Two men step into the room, look around, find nothing, and leave again.

Writing "again" sounds natural to me even though it's not like they have left the room one time before, but I'm not a native speaker, so could anyone please tell me if it's correct?

  • 1
    I'm curious. Why do you want to include again here -- what do you think it will achieve? Commented Feb 1, 2021 at 21:03
  • I believe I have seen it used like this when someone enters a place before leaving it shortly after. And it sounds better to me. Are you asking because it doesn't make any sense to you to use it or is it correct but you just don't think it adds anything to the sentence?
    – user129178
    Commented Feb 1, 2021 at 21:28
  • I'm asking because the sentence means that the two men left the room a second time. Is that what you want to say? Commented Feb 1, 2021 at 21:30
  • It is a typical writing error made by young or inexperienced writers. Warning: This is an opinion.
    – Lambie
    Commented Mar 8, 2021 at 15:38
  • 1
    Interestingly, Google provides this definition for again: "returning to a previous position or condition" - so "Two men X, X, X, and leave again" could be intended to mean that they were outside of the room, did something, then returned back to the outside (where they were before).
    – LawrenceC
    Commented Sep 3, 2021 at 13:40

3 Answers 3


I couldn't find any good references to this online, and I am not an English teacher. Consider this a native English speaker's perspective.
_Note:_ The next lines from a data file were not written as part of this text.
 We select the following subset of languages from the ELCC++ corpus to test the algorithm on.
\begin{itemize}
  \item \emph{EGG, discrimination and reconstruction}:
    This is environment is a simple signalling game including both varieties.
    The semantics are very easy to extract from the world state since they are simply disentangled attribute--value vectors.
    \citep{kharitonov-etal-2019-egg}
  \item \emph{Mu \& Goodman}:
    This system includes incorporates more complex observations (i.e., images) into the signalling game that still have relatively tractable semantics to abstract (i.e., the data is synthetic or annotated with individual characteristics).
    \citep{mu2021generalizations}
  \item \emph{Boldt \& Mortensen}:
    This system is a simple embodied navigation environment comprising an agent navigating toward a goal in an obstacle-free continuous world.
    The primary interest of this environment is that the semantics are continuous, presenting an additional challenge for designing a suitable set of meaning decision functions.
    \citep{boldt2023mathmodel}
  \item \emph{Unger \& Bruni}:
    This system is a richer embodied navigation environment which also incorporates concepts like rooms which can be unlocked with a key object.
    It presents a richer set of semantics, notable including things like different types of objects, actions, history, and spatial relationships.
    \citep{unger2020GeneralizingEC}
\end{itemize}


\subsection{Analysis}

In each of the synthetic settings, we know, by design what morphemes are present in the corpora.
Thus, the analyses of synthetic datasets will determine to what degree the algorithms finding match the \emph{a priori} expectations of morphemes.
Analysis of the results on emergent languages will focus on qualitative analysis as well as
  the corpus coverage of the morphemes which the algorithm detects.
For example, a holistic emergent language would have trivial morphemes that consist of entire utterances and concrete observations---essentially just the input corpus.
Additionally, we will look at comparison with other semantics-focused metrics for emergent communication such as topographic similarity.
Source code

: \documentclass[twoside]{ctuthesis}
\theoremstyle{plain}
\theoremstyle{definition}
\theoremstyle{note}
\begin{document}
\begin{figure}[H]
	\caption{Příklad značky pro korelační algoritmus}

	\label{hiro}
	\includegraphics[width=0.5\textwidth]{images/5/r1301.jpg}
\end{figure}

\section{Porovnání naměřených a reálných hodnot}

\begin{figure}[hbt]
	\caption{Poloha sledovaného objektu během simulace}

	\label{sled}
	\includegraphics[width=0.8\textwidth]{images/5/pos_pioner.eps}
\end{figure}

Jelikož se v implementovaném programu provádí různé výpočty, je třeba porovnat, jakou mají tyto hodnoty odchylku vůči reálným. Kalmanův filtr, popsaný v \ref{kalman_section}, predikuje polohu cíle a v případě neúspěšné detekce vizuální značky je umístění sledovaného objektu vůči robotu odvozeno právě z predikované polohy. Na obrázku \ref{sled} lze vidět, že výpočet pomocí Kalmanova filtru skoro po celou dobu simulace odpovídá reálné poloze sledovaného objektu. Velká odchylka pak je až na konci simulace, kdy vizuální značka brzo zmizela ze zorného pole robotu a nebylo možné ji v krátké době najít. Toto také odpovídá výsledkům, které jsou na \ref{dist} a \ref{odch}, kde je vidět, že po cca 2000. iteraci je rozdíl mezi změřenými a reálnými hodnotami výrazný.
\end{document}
Does this usage of again sound natural? Yeah, in a natural conversation or when reading casually, I wouldn't notice this as strange. Even if I were to scrutinize a piece of writing containing this sentence I probably wouldn't notice a logical flaw. If I notice anything at all it's only because you have already pointed it out.
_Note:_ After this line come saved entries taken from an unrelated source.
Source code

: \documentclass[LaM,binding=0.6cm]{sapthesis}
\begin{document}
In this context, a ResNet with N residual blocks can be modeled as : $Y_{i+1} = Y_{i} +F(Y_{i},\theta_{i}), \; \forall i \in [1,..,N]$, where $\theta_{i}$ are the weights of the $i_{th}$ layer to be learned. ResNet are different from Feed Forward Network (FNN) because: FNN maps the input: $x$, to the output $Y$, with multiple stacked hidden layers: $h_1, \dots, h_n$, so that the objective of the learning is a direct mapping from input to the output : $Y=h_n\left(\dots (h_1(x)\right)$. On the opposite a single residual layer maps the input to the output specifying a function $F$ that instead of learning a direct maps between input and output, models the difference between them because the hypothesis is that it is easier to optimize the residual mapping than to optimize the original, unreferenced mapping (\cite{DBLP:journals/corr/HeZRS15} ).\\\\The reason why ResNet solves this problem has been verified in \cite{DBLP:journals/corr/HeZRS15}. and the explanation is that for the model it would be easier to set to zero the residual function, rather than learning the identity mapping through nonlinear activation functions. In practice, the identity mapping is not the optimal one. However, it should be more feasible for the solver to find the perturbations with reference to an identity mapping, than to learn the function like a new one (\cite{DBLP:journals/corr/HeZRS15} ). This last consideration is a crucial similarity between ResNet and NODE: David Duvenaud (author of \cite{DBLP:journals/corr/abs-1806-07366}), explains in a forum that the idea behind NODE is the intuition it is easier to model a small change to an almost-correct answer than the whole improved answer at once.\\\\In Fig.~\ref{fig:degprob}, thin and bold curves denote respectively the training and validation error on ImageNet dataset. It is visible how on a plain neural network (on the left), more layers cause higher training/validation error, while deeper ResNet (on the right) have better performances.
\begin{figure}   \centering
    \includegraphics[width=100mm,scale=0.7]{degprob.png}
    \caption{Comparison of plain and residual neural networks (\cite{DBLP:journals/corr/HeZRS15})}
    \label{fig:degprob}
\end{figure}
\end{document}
Is this usage correct? A harder question to answer. My initial gut feeling is to say, technically, no it's wrong. But I think the meaning you are going for here, and possibly why it feels correct/natural, is that you are using "again" to emphasize that the two men were previously outside the room, and now they are once again returning to their previous state of being outside the room.

If I were to rephrase your sentence to bring across this specific meaning:

Two men step into the room, look around, find nothing, and once again return to the hall.

In conclusion - if you want to use this phrase, it is unlikely a common reader will notice, be confused, or care. However if you are still worried about it, you can rephrase with or without "again".


Odd as it may appear, this is quite idiomatic English.

It may help to think of it as like saying "and then they were gone again", or "were once again not there".


If you include the word "again," it implies that the men were in the room before. By using the word again, it sounds like it's part of a joke or some kind of story. Purely grammatically speaking, the sentence is perfectly valid. But if you think about the meaning, the word "again" modifies "leave" so it would mean that they had left the room before and come back.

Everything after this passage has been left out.